▶ _Dataset extract_
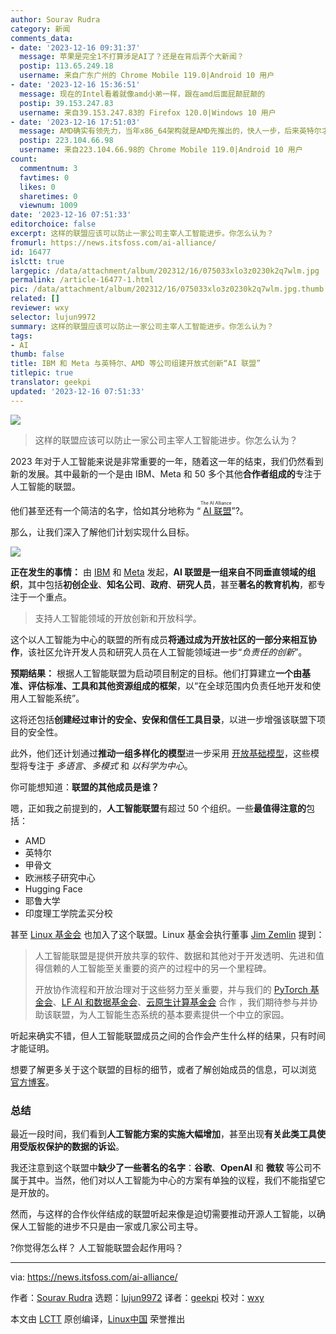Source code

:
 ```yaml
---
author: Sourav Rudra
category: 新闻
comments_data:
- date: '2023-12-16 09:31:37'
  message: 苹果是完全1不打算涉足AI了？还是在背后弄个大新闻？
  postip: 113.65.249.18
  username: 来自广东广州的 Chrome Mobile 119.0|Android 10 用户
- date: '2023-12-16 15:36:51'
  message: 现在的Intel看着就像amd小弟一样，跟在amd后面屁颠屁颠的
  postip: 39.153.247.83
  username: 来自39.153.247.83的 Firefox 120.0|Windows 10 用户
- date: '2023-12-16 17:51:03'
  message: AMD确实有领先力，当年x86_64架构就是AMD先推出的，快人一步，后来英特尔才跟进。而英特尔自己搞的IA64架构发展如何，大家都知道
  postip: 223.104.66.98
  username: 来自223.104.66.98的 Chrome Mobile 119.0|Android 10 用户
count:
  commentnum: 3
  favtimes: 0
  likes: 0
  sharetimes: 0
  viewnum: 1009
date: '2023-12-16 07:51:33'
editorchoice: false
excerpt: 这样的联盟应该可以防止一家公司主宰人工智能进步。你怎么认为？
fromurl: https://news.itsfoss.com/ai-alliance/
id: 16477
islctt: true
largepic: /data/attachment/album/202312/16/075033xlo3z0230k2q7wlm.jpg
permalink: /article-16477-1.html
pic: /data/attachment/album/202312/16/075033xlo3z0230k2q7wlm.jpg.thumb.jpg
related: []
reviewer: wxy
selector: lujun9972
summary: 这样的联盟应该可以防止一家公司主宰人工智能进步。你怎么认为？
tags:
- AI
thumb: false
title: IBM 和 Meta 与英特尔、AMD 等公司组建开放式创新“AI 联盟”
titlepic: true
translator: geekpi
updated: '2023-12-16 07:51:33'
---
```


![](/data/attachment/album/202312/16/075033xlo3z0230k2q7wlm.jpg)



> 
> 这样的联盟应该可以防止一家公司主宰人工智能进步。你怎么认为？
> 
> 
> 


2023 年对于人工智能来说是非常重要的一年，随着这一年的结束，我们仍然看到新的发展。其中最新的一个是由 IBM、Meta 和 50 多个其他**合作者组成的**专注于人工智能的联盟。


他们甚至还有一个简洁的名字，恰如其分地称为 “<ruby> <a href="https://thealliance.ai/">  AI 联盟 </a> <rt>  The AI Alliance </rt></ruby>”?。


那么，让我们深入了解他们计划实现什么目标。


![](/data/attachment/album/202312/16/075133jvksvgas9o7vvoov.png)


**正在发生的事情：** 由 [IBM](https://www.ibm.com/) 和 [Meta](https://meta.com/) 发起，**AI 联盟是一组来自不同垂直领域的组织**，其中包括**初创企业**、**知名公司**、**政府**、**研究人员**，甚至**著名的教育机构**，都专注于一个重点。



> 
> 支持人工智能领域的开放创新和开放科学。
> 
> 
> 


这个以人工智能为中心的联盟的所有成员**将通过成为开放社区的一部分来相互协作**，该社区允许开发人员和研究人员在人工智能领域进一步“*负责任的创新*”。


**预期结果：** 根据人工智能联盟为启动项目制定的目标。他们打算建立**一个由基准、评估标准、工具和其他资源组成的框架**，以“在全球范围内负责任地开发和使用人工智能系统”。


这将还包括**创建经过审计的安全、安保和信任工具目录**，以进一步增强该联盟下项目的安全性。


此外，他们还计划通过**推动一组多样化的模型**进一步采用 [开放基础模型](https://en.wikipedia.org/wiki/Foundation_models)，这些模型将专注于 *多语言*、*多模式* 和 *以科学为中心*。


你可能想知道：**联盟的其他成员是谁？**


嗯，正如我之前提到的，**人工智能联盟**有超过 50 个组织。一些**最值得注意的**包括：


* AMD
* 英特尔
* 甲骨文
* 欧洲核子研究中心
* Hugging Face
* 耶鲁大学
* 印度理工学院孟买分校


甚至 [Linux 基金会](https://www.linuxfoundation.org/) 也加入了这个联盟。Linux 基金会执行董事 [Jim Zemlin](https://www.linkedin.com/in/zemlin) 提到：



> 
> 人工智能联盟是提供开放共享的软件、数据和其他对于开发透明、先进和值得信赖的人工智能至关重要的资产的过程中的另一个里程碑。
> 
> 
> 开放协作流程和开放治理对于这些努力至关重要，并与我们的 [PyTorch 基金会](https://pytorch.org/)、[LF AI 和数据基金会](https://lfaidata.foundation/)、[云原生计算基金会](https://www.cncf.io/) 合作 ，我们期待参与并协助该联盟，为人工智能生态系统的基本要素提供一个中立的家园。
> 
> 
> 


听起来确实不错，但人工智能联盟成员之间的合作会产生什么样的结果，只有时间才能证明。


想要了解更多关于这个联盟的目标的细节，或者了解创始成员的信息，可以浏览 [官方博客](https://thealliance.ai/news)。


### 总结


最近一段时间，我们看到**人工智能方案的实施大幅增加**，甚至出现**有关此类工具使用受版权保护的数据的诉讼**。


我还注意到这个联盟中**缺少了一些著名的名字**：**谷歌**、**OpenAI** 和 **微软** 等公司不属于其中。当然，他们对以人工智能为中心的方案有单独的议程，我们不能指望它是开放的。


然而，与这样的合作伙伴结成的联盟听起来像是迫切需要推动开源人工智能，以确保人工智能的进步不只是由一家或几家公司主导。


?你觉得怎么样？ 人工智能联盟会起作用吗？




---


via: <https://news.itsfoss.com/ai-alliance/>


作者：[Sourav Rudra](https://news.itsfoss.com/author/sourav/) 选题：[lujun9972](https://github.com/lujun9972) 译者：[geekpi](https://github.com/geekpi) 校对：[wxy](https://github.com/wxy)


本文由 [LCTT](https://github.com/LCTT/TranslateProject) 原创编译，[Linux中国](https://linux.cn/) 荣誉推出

==

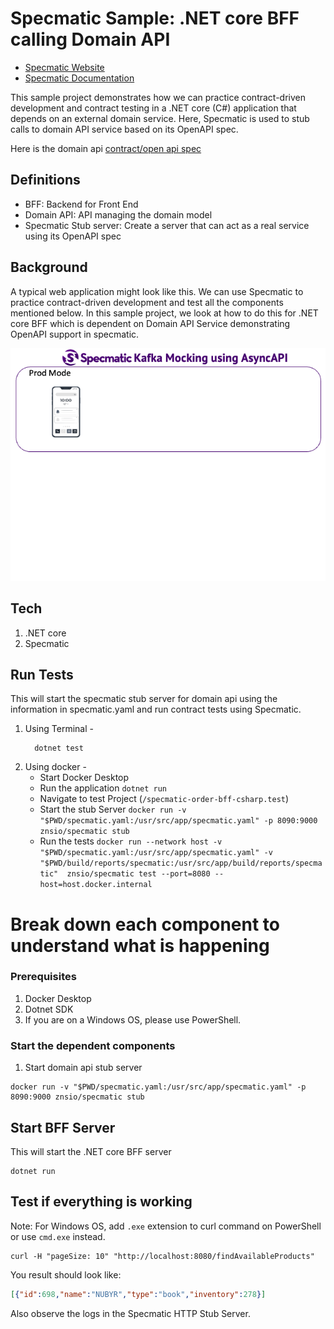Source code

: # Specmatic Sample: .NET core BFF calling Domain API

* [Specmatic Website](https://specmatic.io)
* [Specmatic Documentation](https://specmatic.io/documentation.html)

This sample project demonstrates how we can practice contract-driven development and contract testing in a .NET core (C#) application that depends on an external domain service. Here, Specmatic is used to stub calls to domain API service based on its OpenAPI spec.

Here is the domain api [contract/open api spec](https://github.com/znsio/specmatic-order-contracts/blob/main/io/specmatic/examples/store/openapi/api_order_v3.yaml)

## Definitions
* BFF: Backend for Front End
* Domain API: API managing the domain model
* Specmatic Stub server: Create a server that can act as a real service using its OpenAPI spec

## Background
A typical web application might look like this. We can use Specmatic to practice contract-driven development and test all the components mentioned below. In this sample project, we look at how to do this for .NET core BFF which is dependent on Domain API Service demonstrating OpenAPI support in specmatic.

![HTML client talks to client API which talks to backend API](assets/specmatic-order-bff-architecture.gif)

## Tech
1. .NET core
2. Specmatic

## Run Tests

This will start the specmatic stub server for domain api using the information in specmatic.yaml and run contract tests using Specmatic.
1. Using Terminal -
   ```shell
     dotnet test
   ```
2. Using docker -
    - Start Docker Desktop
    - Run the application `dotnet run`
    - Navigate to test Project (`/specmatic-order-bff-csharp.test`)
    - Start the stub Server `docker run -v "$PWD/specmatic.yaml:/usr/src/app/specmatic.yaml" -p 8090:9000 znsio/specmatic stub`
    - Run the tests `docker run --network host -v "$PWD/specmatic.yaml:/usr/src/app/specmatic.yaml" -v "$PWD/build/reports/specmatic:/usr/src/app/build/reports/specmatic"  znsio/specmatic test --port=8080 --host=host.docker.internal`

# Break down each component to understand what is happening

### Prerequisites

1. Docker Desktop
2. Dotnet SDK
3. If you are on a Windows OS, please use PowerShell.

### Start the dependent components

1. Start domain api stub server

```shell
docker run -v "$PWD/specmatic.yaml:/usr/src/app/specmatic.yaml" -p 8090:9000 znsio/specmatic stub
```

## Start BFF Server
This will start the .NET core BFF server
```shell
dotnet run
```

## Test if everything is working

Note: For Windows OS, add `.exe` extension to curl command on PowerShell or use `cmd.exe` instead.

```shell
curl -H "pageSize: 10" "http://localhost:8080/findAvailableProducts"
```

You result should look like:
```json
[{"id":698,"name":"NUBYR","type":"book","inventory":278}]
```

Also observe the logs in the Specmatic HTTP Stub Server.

▶ _Problem requirements_
The lines above from the one containing "## Definitions" through the one containing "A typical web" are to be set down exactly, and no others.

▶ _Your response_
## Definitions
* BFF: Backend for Front End
* Domain API: API managing the domain model
* Specmatic Stub server: Create a server that can act as a real service using its OpenAPI spec

## Background
A typical web application might look like this. We can use Specmatic to practice contract-driven development and test all the components mentioned below. In this sample project, we look at how to do this for .NET core BFF which is dependent on Domain API Service demonstrating OpenAPI support in specmatic.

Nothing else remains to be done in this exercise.